Карьера моя не прервется даже теперь, хоть ты и считаешь мою поездку глупостью.
— Значит, ты все уже решил?
— В следующий фодей я отплываю. — Деккерет протянул товарищу руку. — Я уезжаю по меньшей мере года на два. Встретимся на Горе, скажем, года через два, на играх в День Зимы в Верхнем Морпине, хорошо?
Спокойные серые глаза Акбалика с минуту смотрели прямо в глаза Деккерета.
— Я буду там, — медленно произнес он. — Обещаю.
Разговор произошел всего несколько месяцев назад, но Деккерету, ощущавшему знойное дыхание южного континента, доносившееся до него над бледно-зелеными водами Внутреннего Моря, казалось, что это было невероятно давно, а плавание продолжалось нескончаемо долго.
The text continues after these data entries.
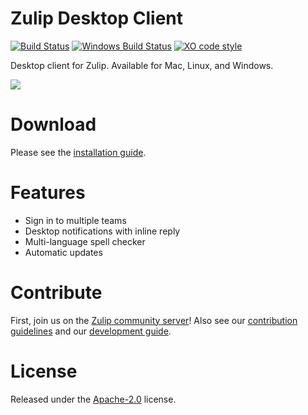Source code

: # Zulip Desktop Client
[![Build Status](https://travis-ci.org/zulip/zulip-electron.svg?branch=master)](https://travis-ci.org/zulip/zulip-electron)
[![Windows Build Status](https://ci.appveyor.com/api/projects/status/github/zulip/zulip-electron?branch=master&svg=true)](https://ci.appveyor.com/project/akashnimare/zulip-electron/branch/master)
[![XO code style](https://img.shields.io/badge/code_style-XO-5ed9c7.svg)](https://github.com/sindresorhus/xo)

Desktop client for Zulip. Available for Mac, Linux, and Windows.

<img src="http://i.imgur.com/ChzTq4F.png"/>

# Download
Please see the [installation guide](https://zulipchat.com/help/desktop-app-install-guide).

# Features
* Sign in to multiple teams
* Desktop notifications with inline reply
* Multi-language spell checker
* Automatic updates

# Contribute

First, join us on the [Zulip community server](https://zulip.readthedocs.io/en/latest/contributing/chat-zulip-org.html)! 
Also see our [contribution guidelines](./CONTRIBUTING.md) and our [development guide](./development.md).

# License
Released under the [Apache-2.0](./LICENSE) license.
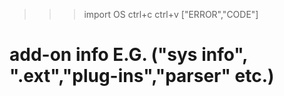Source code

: >>>import OS
>>>ctrl+c ctrl+v ["ERROR","CODE"]
# add-on info E.G. ("sys info", ".ext","plug-ins","parser" etc.)

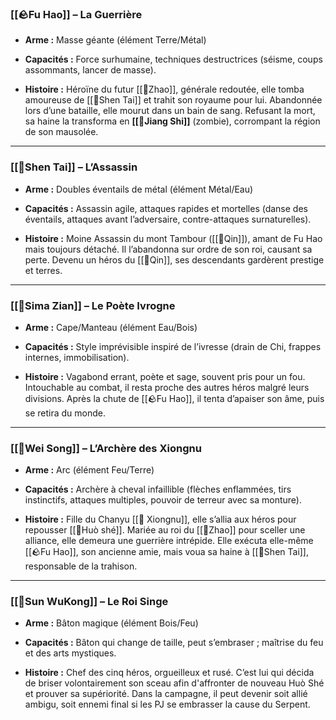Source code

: 
### [[🪨Fu Hao]] – La Guerrière

- **Arme :** Masse géante (élément Terre/Métal)

- **Capacités :** Force surhumaine, techniques destructrices (séisme, coups assommants, lancer de masse).

- **Histoire :** Héroïne du futur [[🏯Zhao]], générale redoutée, elle tomba amoureuse de [[🦋Shen Tai]] et trahit son royaume pour lui. Abandonnée lors d’une bataille, elle mourut dans un bain de sang. Refusant la mort, sa haine la transforma en **[[👹Jiang Shi]]** (zombie), corrompant la région de son mausolée.

---
### [[🦋Shen Tai]] – L’Assassin

- **Arme :** Doubles éventails de métal (élément Métal/Eau)

- **Capacités :** Assassin agile, attaques rapides et mortelles (danse des éventails, attaques avant l’adversaire, contre-attaques surnaturelles).

- **Histoire :** Moine Assassin du mont Tambour ([[🏯Qin]]), amant de Fu Hao mais toujours détaché. Il l’abandonna sur ordre de son roi, causant sa perte. Devenu un héros du [[🏯Qin]], ses descendants gardèrent prestige et terres.

---
### [[🍶Sima Zian]] – Le Poète Ivrogne

- **Arme :** Cape/Manteau (élément Eau/Bois)

- **Capacités :** Style imprévisible inspiré de l’ivresse (drain de Chi, frappes internes, immobilisation).

- **Histoire :** Vagabond errant, poète et sage, souvent pris pour un fou. Intouchable au combat, il resta proche des autres héros malgré leurs divisions. Après la chute de [[🪨Fu Hao]], il tenta d’apaiser son âme, puis se retira du monde.

---
### [[🏹Wei Song]] – L’Archère des Xiongnu

- **Arme :** Arc (élément Feu/Terre)

- **Capacités :** Archère à cheval infaillible (flèches enflammées, tirs instinctifs, attaques multiples, pouvoir de terreur avec sa monture).

- **Histoire :** Fille du Chanyu [[🏯 Xiongnu]], elle s’allia aux héros pour repousser [[🐲Huò shé]]. Mariée au roi du [[🏯Zhao]] pour sceller une alliance, elle demeura une guerrière intrépide. Elle exécuta elle-même [[🪨Fu Hao]], son ancienne amie, mais voua sa haine à [[🦋Shen Tai]], responsable de la trahison.

---
### [[🐒Sun WuKong]] – Le Roi Singe

- **Arme :** Bâton magique (élément Bois/Feu)
    
- **Capacités :** Bâton qui change de taille, peut s’embraser ; maîtrise du feu et des arts mystiques.
    
- **Histoire :** Chef des cinq héros, orgueilleux et rusé. C’est lui qui décida de briser volontairement son sceau afin d'affronter de nouveau Huò Shé et prouver sa supériorité. Dans la campagne, il peut devenir soit allié ambigu, soit ennemi final si les PJ se embrasser la cause du Serpent.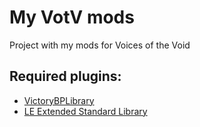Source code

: # My VotV mods
Project with my mods for Voices of the Void

## **Required plugins:**
- [VictoryBPLibrary](https://www.mediafire.com/file/1snjjuxuoqs6b4g/VictoryPlugin27.zip/file)
- [LE Extended Standard Library](https://www.fab.com/listings/0aadd41b-c02d-4f63-9009-bffad0070ebc)

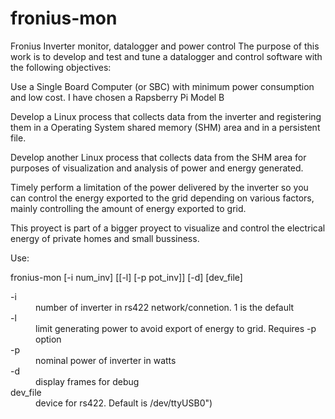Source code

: # fronius-mon
Fronius Inverter monitor, datalogger and power control The purpose of this work is to develop and test and tune a datalogger and control software with the following objectives:

Use a Single Board Computer (or SBC) with minimum power consumption and low cost. I have chosen a Rapsberry Pi Model B

Develop a Linux process that collects data from the inverter and registering them in a Operating System shared memory (SHM) area and in a persistent file.

Develop another Linux process that collects data from the SHM area for purposes of visualization and analysis of power and energy generated.

Timely perform a limitation of the power delivered by the inverter so you can control the energy exported to the grid depending on various factors, mainly controlling the amount of energy exported to grid.

This proyect is part of a bigger proyect to visualize and control the electrical energy of private homes and small bussiness.

Use: 
<p>fronius-mon [-i num_inv] [[-l] [-p pot_inv]] [-d] [dev_file]
<dl>
<dt>-i</dt> <dd>number of inverter in rs422 network/connetion. 1 is the default</dd>
<dt>-l</dt> <dd>limit generating power to avoid export of energy to grid. Requires -p option</dd>
<dt> -p</dt> <dd>nominal power of inverter in watts</dd>
<dt>-d</dt> <dd>display frames for debug</dd>
<dt>dev_file</dt>  <dd>device for rs422. Default is /dev/ttyUSB0")</dd>
</dl>

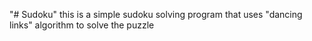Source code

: "# Sudoku" 
this is a simple sudoku solving program that uses
"dancing links" algorithm to solve the puzzle
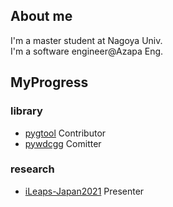 ## About me
I'm a master student at Nagoya Univ.<br>
I'm a software engineer@Azapa Eng.

## MyProgress
### library
- [pygtool](https://github.com/earth06/pygtool3) Contributor
- [pywdcgg](https://github.com/A-nkt/pywdcgg) Comitter
### research
- [iLeaps-Japan2021](http://ileaps-japan.org/activities.html) Presenter
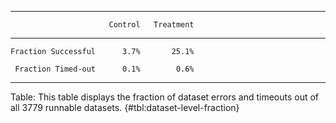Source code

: 
---------------------------------------------
                          Control   Treatment                                               
  --------------------- --------- -----------
    Fraction Successful      3.7%       25.1%  
     
     Fraction Timed-out      0.1%        0.6%
   
---------------------------------------------

Table: This table displays the fraction of dataset errors and timeouts out of all 3779 runnable datasets. {#tbl:dataset-level-fraction}
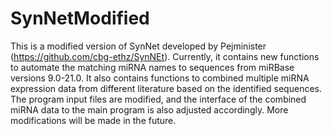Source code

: # SynNetModified
This is a modified version of SynNet developed by Pejminister (https://github.com/cbg-ethz/SynNEt). Currently, it contains new functions to automate the matching miRNA names to sequences from miRBase versions 9.0-21.0. It also contains functions to combined multiple miRNA expression data from different literature based on the identified sequences. The program input files are modified, and the interface of the combined miRNA data to the main program is also adjusted accordingly. More modifications will be made in the future.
Начало путешествия было довольно приятным — спуск по горам к большой провинциальной столице Ни-Мойе, а затем поездка на речной барже вниз по Цимру до портового города Пилиплока на восточном побережье материка. Там он поднялся на борт грузового судна, самого дешевого, которое сумел найти, приписанного к сувраельскому городу Толигаю, а потом все долгое лето плыл на юг, на юг, в душной маленькой клетушке, расположенной прямо под сложенными в кипы высушенными детенышами морских драконов. Когда корабль вошел в тропики, дни принесли такую жару, какой он в жизни не видел, да и ночи были не намного лучше, а команда — в основном косматые скандары — посмеивалась и убеждала наслаждаться прохладой, пока можно, потому что настоящая жара будет в Сувраеле. Но он жаждал страдания, и хотя желание его было уже с лихвой удовлетворено, покорно ждал худшего.
Деккерет не роптал, хотя жизнь со всеми удобствами среди юных рыцарей Замковой Горы и не подготовила его ни к бессонным ночам с вонью от туш морских драконов, ножом режущей ноздри, ни к одуряющей жаре, обрушившейся на корабль через несколько недель после выхода из Пилиплока, ни к невыносимой скуке неменяющегося морского пейзажа. Маджипур был так невероятно велик, что уже этим доставлял немалые трудности.